The Australian Securities and Investments Commission (ASIC) said it would extend its ban until May 31 in a decision that had been widely expected given recent attacks on the share prices of local banks, especially investment bank Macquarie Group. Macquarie shares jumped as much as 4.7 per cent immediately after the news, but quickly gave up those gains. "ASIC has decided to continue with its cautious approach and keep the ban in place," the commission said in a statement. "Any possible loss of market efficiency or price discovery as the result of the continuation of the ban is justified given the current market circumstances," it added.
Traders use short-selling to profit from falling prices. They borrow shares from other investors, then sell them in the hope they will fall in price and can be bought back at a lower price. Australia first banned short-selling in September after British, US and some European markets did the same. Since then, British and US regulators have lifted those bans and concluded they had only hurt market liquidity.
Australia lifted its ban on non-financial stocks in November but extended it on financial stocks, including property trusts and conglomerate Wesfarmers, which has an insurance arm. "It's creating big distortions in the market," said Paul Fiani, managing director of Integrity Investment Management.
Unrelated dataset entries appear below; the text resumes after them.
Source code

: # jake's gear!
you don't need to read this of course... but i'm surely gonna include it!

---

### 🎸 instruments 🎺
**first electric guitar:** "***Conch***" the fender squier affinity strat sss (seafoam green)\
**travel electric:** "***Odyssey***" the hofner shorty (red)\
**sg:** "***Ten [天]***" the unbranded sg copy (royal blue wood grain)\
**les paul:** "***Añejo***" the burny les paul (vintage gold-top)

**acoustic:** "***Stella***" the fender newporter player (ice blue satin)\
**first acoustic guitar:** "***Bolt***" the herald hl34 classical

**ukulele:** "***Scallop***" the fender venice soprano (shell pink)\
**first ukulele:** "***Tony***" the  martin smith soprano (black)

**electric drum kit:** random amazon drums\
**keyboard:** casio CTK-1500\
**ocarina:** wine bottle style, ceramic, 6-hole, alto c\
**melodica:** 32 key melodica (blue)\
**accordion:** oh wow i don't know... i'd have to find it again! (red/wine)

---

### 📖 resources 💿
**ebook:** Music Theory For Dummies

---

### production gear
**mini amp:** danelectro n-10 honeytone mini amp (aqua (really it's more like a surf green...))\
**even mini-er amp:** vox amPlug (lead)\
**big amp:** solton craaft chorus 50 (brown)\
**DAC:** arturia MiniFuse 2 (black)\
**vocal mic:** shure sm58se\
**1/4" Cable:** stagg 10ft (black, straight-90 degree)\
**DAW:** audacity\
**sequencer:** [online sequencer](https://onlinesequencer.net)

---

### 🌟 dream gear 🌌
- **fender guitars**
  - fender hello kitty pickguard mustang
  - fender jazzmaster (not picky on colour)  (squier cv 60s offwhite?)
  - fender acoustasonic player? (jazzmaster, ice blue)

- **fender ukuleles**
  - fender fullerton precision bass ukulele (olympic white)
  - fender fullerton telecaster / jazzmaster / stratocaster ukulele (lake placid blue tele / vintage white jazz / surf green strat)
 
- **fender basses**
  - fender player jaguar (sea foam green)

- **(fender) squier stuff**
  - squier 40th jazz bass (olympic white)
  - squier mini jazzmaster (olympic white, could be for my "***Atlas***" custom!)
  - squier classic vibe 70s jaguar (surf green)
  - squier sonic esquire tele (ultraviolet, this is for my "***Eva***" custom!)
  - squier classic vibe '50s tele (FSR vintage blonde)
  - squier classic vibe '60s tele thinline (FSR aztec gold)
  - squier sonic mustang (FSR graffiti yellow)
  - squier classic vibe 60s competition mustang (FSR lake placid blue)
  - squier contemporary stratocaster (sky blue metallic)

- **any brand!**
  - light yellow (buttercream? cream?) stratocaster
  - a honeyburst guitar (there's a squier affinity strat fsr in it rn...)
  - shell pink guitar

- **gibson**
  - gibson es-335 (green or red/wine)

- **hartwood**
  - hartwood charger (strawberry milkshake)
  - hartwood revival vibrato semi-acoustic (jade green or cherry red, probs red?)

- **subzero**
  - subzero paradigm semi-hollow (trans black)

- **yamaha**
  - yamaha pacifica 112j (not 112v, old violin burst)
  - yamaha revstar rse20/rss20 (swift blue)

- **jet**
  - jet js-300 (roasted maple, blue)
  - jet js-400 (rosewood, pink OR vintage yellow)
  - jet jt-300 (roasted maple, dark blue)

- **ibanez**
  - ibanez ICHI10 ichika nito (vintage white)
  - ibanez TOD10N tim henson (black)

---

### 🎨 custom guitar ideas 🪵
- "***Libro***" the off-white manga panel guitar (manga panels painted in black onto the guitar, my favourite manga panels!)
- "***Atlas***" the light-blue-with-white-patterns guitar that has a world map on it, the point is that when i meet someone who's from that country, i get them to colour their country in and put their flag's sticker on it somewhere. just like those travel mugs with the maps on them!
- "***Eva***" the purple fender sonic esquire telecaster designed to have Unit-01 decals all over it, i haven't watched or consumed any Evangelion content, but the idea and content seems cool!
The regulator is effectively forcing short sellers to focus on the 60 per cent of the market not covered by the ban, he said. "So some stocks get beaten up more than they otherwise would and take the pain on behalf of the ones that are protected."
Despite the ban, Australian bank shares have continued to tumble, with hedge funds accusing the local regulator of pursuing a ban that had failed both here and elsewhere. "If the goal was to stop share prices from going down, it has conspicuously failed," said Tom Elliott, managing director of hedge fund MM&E Capital.
The Investment and Financial Services Association, which represents Australia's funds management industry, also believes the ban appears to have backfired. "There's not an awful lot of evidence pointing to the fact that the ban on short selling is actually stabilising the market for financial sector companies," said association deputy chief John O'Shaughnessy. "In fact, most of the evidence is weighted the other way."
Macquarie, one of Australia's most adventurous banks with infrastructure investments worldwide, has lost more than half its value since the short-selling ban was introduced.
The four biggest Australian banks - National Australia Bank (NAB), Commonwealth Bank, Westpac and ANZ - have also been sold down heavily despite the ban, and fell further on Thursday. Like Macquarie, these four stocks also received only a fleeting or minor boost from Thursday's decision: NAB, Commonwealth and Westpac were marginally higher in morning trade while ANZ was the strongest gainer, up 1.2 per cent.
The financial sector sub-index has lost about 38 per cent since the start of October, compared with a roughly 30 per cent fall in the benchmark S&P/ASX 200 index. The ban's latest extension means short-selling of financial stocks will be prohibited until at least after the local banks, including Macquarie, have reported their next set of earnings.